I was asked. "What must I do to be saved?"
And it thrilled my heart; here was my first soul!
I struggled to speak. then became dismayed;
Not a word came; I was mute as a mole!
"The last preacher said I must be baptized;
Here's a cup of water; sprinkle on me!"
With mounting concern, I soon realized,
This fish is going back into the sea;
So I sprinkled him in the Father's name,
Thinking this will do unti we immerse.
By now the seeker was sorry he came;
"Compared to most folk, I'm not any worse."
"Satan! Quit your foolish dreaming!' said the imp;
"Grace won't work for you! Don't be such a wimp!"

This is the kind of stunt Satan is quite likely to pull---in the form of a lost man to approach a new preacher fresh from seminary and pass himself off as any seeker of salvation might, hoping to sneak back into heaven and be redeemed. But it won't work. He and the other fallen angels are lost forever; they have no chance of redemption. The grace of God is only for humans. The Holy Spirit recognized Satan immediately and befuddled the young preacher enough that the devil gave it up before the young man committed the error of accepting God's antagonist into the Kingdom of God.

John Milton's poem Paradise Lost depicts Satan picking himself up after his boot from heaven and giving his great monologue; he began in low spirits and felt sorry for himself, but, realizing that a defeatist attitude would only aid God, he pumped himself up and declared eternal his effort to unseat his Creator, vowing to carry the struggle to the ramparts of heaven itself. The great poet was able to make the fiend appear almost heroic to his readers, but we know what Satan's end will be from the Bible---he will be cast into the Lake of Fire in hell for eternity at the end of time. Until then, he is allowed to steal men's souls to accompany him to the Lake of Fire, and he is very successful in doing so.

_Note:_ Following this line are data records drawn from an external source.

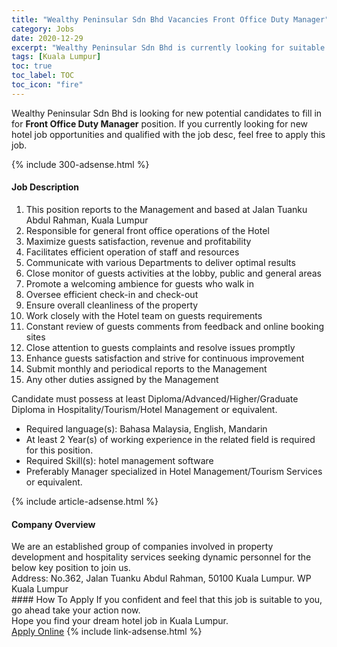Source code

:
 ```yaml
---
title: "Wealthy Peninsular Sdn Bhd Vacancies Front Office Duty Manager" 
category: Jobs 
date: 2020-12-29 
excerpt: "Wealthy Peninsular Sdn Bhd is currently looking for suitable person to fill in the Front Office Duty Manager which positioned at Kuala Lumpur" 
tags: [Kuala Lumpur] 
toc: true 
toc_label: TOC 
toc_icon: "fire" 
--- 
```


<p>Wealthy Peninsular Sdn Bhd is looking for new potential candidates to fill in for <b>Front Office Duty Manager</b> position. If you currently looking for new hotel job opportunities and qualified with the job desc, feel free to apply this job.
</p>{% include 300-adsense.html %} 
<div><div><div><h4>Job Description</h4></div></div><div><div><span><div><ol><li>This position reports to the Management and based at Jalan Tuanku Abdul Rahman, Kuala Lumpur</li><li>Responsible for general front office operations of the Hotel</li><li>Maximize guests satisfaction, revenue and profitability</li><li>Facilitates efficient operation of staff and resources</li><li>Communicate with various Departments to deliver optimal results</li><li>Close monitor of guests activities at the lobby, public and general areas</li><li>Promote a welcoming ambience for guests who walk in</li><li>Oversee efficient check-in and check-out</li><li>Ensure overall cleanliness of the property</li><li>Work closely with the Hotel team on guests requirements</li><li>Constant review of guests comments from feedback and online booking sites</li><li>Close attention to guests complaints and resolve issues promptly</li><li>Enhance guests satisfaction and strive for continuous improvement</li><li>Submit monthly and periodical reports to the Management</li><li>Any other duties assigned by the Management</li></ol><p>Candidate must possess at least Diploma/Advanced/Higher/Graduate Diploma in Hospitality/Tourism/Hotel Management or equivalent.</p><ul><li>Required language(s):&#160;Bahasa Malaysia, English, Mandarin</li><li>At least 2&#160;Year(s) of working experience in the related field is required for this position.</li><li>Required Skill(s): hotel management software</li><li>Preferably Manager specialized in Hotel Management/Tourism Services or equivalent.</li></ul></div></span></div></div></div> 
{% include article-adsense.html %} 
<div><div><div><h4>Company Overview</h4></div></div><div><div><span><div><div>We are an established group of companies involved in property development and hospitality services seeking dynamic personnel for the below key position to join us.</div>
<div>Address: No.362, Jalan Tuanku Abdul Rahman, 50100 Kuala Lumpur. WP Kuala Lumpur</div></div></span></div></div></div> 
#### How To Apply 
If you confident and feel that this job is suitable to you, go ahead take your action now. <br/> 
Hope you find your dream hotel job in Kuala Lumpur. <br/> 
<a href="https://www.jobstreet.com.my/en/job/front-office-duty-manager-4451928?jobId=jobstreet-my-job-4451928&sectionRank=3&token=0~bb9bb6ef-3534-496b-b889-833d3ae43454&fr=SRP%20View%20In%20New%20Ta" class="btn btn--info" target="_blank" rel="nofollow noopenner">Apply Online</a> 
{% include link-adsense.html %} 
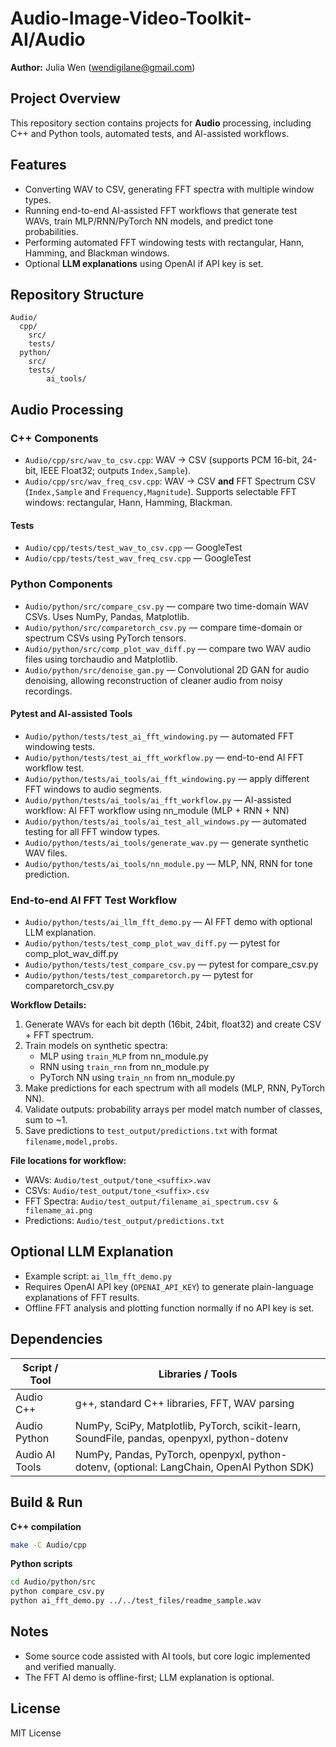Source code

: # Audio-Image-Video-Toolkit-AI/Audio
**Author:** Julia Wen (<wendigilane@gmail.com>)

## Project Overview
This repository section contains projects for **Audio** processing, including C++ and Python tools, automated tests, and AI-assisted workflows.

## Features

- Converting WAV to CSV, generating FFT spectra with multiple window types.
- Running end-to-end AI-assisted FFT workflows that generate test WAVs, train MLP/RNN/PyTorch NN models, and predict tone probabilities.
- Performing automated FFT windowing tests with rectangular, Hann, Hamming, and Blackman windows.
- Optional **LLM explanations** using OpenAI if API key is set.

## Repository Structure

```text
Audio/
  cpp/
    src/
    tests/
  python/
    src/
    tests/
        ai_tools/
```

## Audio Processing

### C++ Components
- `Audio/cpp/src/wav_to_csv.cpp`: WAV → CSV (supports PCM 16-bit, 24-bit, IEEE Float32; outputs `Index,Sample`).
- `Audio/cpp/src/wav_freq_csv.cpp`: WAV → CSV **and** FFT Spectrum CSV (`Index,Sample` and `Frequency,Magnitude`). Supports selectable FFT windows: rectangular, Hann, Hamming, Blackman.

#### Tests
- `Audio/cpp/tests/test_wav_to_csv.cpp` — GoogleTest
- `Audio/cpp/tests/test_wav_freq_csv.cpp` — GoogleTest

### Python Components
- `Audio/python/src/compare_csv.py` — compare two time-domain WAV CSVs. Uses NumPy, Pandas, Matplotlib.
- `Audio/python/src/comparetorch_csv.py` — compare time-domain or spectrum CSVs using PyTorch tensors.
- `Audio/python/src/comp_plot_wav_diff.py` — compare two WAV audio files using torchaudio and Matplotlib.
- `Audio/python/src/denoise_gan.py` — Convolutional 2D GAN for audio denoising, allowing reconstruction of cleaner audio from noisy recordings.

#### Pytest and AI-assisted Tools
- `Audio/python/tests/test_ai_fft_windowing.py` — automated FFT windowing tests.
- `Audio/python/tests/test_ai_fft_workflow.py` — end-to-end AI FFT workflow test.
- `Audio/python/tests/ai_tools/ai_fft_windowing.py` — apply different FFT windows to audio segments.
- `Audio/python/tests/ai_tools/ai_fft_workflow.py` — AI-assisted workflow: AI FFT workflow using nn_module (MLP + RNN + NN)
- `Audio/python/tests/ai_tools/ai_test_all_windows.py` — automated testing for all FFT window types.
- `Audio/python/tests/ai_tools/generate_wav.py` — generate synthetic WAV files.
- `Audio/python/tests/ai_tools/nn_module.py` — MLP, NN, RNN for tone prediction.

### End-to-end AI FFT Test Workflow
- `Audio/python/tests/ai_llm_fft_demo.py` — AI FFT demo with optional LLM explanation.
- `Audio/python/tests/test_comp_plot_wav_diff.py` — pytest for comp_plot_wav_diff.py
- `Audio/python/tests/test_compare_csv.py` — pytest for compare_csv.py
- `Audio/python/tests/test_comparetorch.py` — pytest for comparetorch_csv.py

**Workflow Details:**
1. Generate WAVs for each bit depth (16bit, 24bit, float32) and create CSV + FFT spectrum.
2. Train models on synthetic spectra:
   - MLP using `train_MLP` from nn_module.py
   - RNN using `train_rnn` from nn_module.py
   - PyTorch NN using `train_nn` from nn_module.py
3. Make predictions for each spectrum with all models (MLP, RNN, PyTorch NN).
4. Validate outputs: probability arrays per model match number of classes, sum to ~1.
5. Save predictions to `test_output/predictions.txt` with format `filename,model,probs`.

**File locations for workflow:**
- WAVs: `Audio/test_output/tone_<suffix>.wav`
- CSVs: `Audio/test_output/tone_<suffix>.csv`
- FFT Spectra: `Audio/test_output/filename_ai_spectrum.csv & filename_ai.png`
- Predictions: `Audio/test_output/predictions.txt`

## Optional LLM Explanation

- Example script: `ai_llm_fft_demo.py`
- Requires OpenAI API key (`OPENAI_API_KEY`) to generate plain-language explanations of FFT results.
- Offline FFT analysis and plotting function normally if no API key is set.

## Dependencies

| Script / Tool   | Libraries / Tools |
|-----------------|-----------------|
| Audio C++       | g++, standard C++ libraries, FFT, WAV parsing |
| Audio Python    | NumPy, SciPy, Matplotlib, PyTorch, scikit-learn, SoundFile, pandas, openpyxl, python-dotenv |
| Audio AI Tools  | NumPy, Pandas, PyTorch, openpyxl, python-dotenv, (optional: LangChain, OpenAI Python SDK) |

## Build & Run

**C++ compilation**
```bash
make -C Audio/cpp
```
**Python scripts**
```bash
cd Audio/python/src
python compare_csv.py
python ai_fft_demo.py ../../test_files/readme_sample.wav
```

## Notes
- Some source code assisted with AI tools, but core logic implemented and verified manually.
- The FFT AI demo is offline-first; LLM explanation is optional.

## License
MIT License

It hardly seems fair to the human side of our nature that we are given multiple chances to accept Jesus Christ and be saved, while the fallen angels were not given a second chance. God says in Isaiah 55 His thoughts are not our thoughts; they are as high above ours as the heavens above the earth. He is the fairest of judges; Satan's crimes are so heinous that he doesn't deserve a second chance. Besides, God needs an almost-equal antagonist in the world to give each man the supremest of tests: Will he choose God for his champion, or His opposite number, Satan? If the evil one were not as vile as he really is, it would not be a sufficient test for men to decide.